(1991; French) People are starving and drawing straws to see who survives the rampant cannibalism; beans and kernels of corn have become currency. In this foggy, spooky, Darwinian world, the strongest and most ruthless have dominion over the weaklings. The surfacers (carnivores) are at war with the troglodytes (vegetarians), an underground organization who navigate the sewers.
In a ramshackle tenement building, Mr Clapet the butcher (Jean-Claude Dreyfus) has a delicatessen shop on the bottom floor and rents out the flats. His daughter Julie (Marie-Laure Dougnac) despises him for what he does, luring new tenants into his building to make meat rations, in the manner of Sweeney Todd, for the others, keeping them in his thrall.
Innocently answering a newspaper ad for a maintenance man, Mr Louison (Dominique Pinon) arrives; though the newcomer lacks the bulk the butcher hoped for, he lets Louison have the job and a room. But when the repairs are completed, Louison will become lean cuisine.
Rhythm and humor - bedsprings squeaking in concert with a bicycle pump exhaling, a metronome ticking to a cello's bowing, a carpet being beaten, a paint roller swiping across a ceiling with increasing tempo to climax - accompany director Jean-Pierre Jeunet's otherworldly melody of weird comedy (reminiscent of King of Hearts but more offbeat) punctuated with murderous percussion.
The postman (who lusts for the butcher's daughter) brings a parcel of sweet treats (a precious present for Julie from her father, desiring her favor and forgiveness), which nearly falls into the hands of tenants scrambling after the package as the postman tumbles down the stairwell when a loose step gives way, rescued by the agile Louison, formerly a clown in an act - Stan and Dr Livingstone - with a chimp, since deceased and devoured.
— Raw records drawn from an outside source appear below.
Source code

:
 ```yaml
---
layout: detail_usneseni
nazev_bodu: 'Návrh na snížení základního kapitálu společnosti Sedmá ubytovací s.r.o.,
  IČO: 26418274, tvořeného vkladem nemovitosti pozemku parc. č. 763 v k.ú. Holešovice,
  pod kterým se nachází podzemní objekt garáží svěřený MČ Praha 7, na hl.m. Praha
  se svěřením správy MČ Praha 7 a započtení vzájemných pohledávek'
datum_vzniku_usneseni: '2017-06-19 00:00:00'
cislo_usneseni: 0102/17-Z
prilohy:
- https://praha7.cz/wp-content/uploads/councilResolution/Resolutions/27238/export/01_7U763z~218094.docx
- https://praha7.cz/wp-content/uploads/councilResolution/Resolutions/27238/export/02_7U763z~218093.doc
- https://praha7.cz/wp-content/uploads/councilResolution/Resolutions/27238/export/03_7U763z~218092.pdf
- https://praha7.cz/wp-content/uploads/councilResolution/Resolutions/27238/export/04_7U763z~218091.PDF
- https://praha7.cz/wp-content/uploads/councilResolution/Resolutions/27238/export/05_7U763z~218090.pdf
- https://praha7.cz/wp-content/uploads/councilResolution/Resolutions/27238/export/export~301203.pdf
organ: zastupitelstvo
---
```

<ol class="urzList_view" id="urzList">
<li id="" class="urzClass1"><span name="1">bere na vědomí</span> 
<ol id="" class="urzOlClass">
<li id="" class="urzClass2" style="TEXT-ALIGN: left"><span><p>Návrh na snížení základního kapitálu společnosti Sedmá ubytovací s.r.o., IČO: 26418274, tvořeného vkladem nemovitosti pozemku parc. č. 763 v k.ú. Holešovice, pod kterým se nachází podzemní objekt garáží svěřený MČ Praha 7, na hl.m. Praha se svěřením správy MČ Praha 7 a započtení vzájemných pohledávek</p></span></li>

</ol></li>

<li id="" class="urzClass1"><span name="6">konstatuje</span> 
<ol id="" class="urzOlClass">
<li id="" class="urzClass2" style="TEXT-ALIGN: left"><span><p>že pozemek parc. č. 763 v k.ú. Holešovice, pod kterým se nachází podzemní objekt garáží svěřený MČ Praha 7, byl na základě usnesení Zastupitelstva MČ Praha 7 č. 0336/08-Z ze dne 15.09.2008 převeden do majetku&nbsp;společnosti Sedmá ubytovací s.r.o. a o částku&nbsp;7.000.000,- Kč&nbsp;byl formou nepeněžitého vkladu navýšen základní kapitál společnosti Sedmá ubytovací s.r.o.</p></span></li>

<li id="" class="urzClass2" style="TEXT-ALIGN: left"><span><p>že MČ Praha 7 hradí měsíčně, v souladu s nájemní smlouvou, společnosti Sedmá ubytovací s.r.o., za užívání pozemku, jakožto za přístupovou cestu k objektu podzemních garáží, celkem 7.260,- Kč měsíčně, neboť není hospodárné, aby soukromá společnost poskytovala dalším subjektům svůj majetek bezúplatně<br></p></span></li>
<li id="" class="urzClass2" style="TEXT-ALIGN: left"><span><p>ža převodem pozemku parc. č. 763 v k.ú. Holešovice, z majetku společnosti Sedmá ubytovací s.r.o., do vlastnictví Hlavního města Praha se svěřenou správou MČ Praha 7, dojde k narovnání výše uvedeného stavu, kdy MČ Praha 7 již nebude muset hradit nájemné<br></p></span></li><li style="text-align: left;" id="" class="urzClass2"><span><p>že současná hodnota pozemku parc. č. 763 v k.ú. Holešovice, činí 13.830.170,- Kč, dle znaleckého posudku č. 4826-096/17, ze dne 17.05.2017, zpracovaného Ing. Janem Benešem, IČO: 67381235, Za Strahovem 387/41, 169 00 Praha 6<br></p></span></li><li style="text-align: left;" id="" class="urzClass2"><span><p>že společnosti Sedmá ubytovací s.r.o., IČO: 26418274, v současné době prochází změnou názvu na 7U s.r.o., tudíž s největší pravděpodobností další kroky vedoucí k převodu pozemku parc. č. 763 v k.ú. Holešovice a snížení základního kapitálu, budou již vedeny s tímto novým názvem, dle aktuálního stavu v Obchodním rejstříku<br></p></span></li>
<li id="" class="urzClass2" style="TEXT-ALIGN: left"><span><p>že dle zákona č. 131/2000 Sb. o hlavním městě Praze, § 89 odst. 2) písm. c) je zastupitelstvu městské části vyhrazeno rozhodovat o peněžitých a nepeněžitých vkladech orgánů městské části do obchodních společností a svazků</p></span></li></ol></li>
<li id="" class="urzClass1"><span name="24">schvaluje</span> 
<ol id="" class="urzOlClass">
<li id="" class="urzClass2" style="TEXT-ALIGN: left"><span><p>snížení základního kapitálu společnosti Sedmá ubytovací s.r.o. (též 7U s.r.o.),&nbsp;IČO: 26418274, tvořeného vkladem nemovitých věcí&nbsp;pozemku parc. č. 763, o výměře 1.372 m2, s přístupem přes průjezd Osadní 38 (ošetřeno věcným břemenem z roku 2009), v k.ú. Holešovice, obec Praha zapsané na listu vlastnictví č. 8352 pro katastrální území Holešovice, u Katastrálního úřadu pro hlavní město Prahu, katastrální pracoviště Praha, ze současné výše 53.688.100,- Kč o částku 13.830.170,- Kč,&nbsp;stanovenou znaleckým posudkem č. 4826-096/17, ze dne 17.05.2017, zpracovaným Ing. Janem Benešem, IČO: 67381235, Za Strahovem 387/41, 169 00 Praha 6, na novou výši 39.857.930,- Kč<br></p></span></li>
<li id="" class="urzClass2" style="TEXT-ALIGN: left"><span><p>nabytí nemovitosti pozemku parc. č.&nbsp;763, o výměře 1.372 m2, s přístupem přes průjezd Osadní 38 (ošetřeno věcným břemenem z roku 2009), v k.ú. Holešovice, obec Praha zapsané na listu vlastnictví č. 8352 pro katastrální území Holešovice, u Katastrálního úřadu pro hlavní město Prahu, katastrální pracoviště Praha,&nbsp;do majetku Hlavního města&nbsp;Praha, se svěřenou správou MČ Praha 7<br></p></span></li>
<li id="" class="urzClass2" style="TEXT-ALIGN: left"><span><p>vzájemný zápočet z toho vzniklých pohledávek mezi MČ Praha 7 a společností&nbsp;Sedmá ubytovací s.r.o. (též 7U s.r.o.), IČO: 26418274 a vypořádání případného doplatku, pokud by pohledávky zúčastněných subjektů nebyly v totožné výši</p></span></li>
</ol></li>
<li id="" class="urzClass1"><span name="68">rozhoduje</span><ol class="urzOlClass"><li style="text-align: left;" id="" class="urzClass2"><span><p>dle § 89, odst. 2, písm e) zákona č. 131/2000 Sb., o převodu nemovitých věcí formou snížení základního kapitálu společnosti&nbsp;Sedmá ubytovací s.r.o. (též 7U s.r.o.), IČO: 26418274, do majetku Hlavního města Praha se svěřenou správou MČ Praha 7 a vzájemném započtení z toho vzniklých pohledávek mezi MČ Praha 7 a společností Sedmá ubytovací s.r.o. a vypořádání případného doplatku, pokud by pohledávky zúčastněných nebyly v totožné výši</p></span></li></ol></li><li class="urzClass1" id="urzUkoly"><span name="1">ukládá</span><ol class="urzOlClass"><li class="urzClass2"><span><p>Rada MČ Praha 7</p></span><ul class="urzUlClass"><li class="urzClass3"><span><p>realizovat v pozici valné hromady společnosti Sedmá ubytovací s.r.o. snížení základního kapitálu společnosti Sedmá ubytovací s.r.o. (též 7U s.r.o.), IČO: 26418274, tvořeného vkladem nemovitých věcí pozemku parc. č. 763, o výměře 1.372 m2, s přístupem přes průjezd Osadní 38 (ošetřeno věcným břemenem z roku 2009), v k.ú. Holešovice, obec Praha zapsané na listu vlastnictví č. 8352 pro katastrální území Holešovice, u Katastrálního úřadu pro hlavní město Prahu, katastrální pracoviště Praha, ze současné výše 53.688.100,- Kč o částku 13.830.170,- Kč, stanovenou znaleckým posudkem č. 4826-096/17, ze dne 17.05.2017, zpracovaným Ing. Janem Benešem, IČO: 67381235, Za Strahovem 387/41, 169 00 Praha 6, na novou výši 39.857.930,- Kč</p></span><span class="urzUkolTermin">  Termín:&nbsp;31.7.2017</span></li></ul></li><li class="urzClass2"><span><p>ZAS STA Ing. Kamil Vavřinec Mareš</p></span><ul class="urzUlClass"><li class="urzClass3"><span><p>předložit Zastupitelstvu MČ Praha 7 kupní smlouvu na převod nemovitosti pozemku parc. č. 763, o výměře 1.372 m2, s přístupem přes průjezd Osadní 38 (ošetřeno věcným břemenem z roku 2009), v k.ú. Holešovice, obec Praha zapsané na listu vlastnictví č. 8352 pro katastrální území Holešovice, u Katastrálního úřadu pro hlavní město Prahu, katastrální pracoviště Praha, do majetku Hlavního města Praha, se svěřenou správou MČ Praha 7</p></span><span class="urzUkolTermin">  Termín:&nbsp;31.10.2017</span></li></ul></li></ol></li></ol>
For his selfless act of gallantry, Julie invites the pinch-faced fellow to her room for tea to share the cookies; but in wanting to put on her best face, she removes her glasses, resulting in mishaps. The tea she serves him is a soporific, so that he won't respond to screams at night in the stairwell, while she suffers from surreal nightmares. Together they make music, she on cello and he with a musical saw; he displays skill hurling his Australian blade.
The other roomers include Aurore, unhappily married to Robert (an interlitigator), who hears voices leading her to devise Rube Goldberg methods of unsuccessful suicide; Robert, who lusts after Aurore, and his sneaky business partner; a couple who have a pair of guttersnipe brats and a granny; a man raising frogs and snails inside his wet, slimy room for personal consumption; and the buxom Miss Plusse (Karin Viard), the butcher's mistress.
"Let him go," Julie begs her father, who scoffs at her sentimentality, previously expressed on behalf of the others as well: everyone's hungry. Taking a sample of her father's corn kernels, Julie enters a manhole to contact the Troglogs, inducing them into a pact to kidnap Louison in exchange for more corn.
What appears to be evil is either a result of extenuating circumstances or of ignorance of one's wrongdoing, the gentle-hearted clown says to Julie in a generous apologia for her father's butchery. "Scout to Sauce Master," communicates a Trog back to his command center: "Artichoke heart is in danger."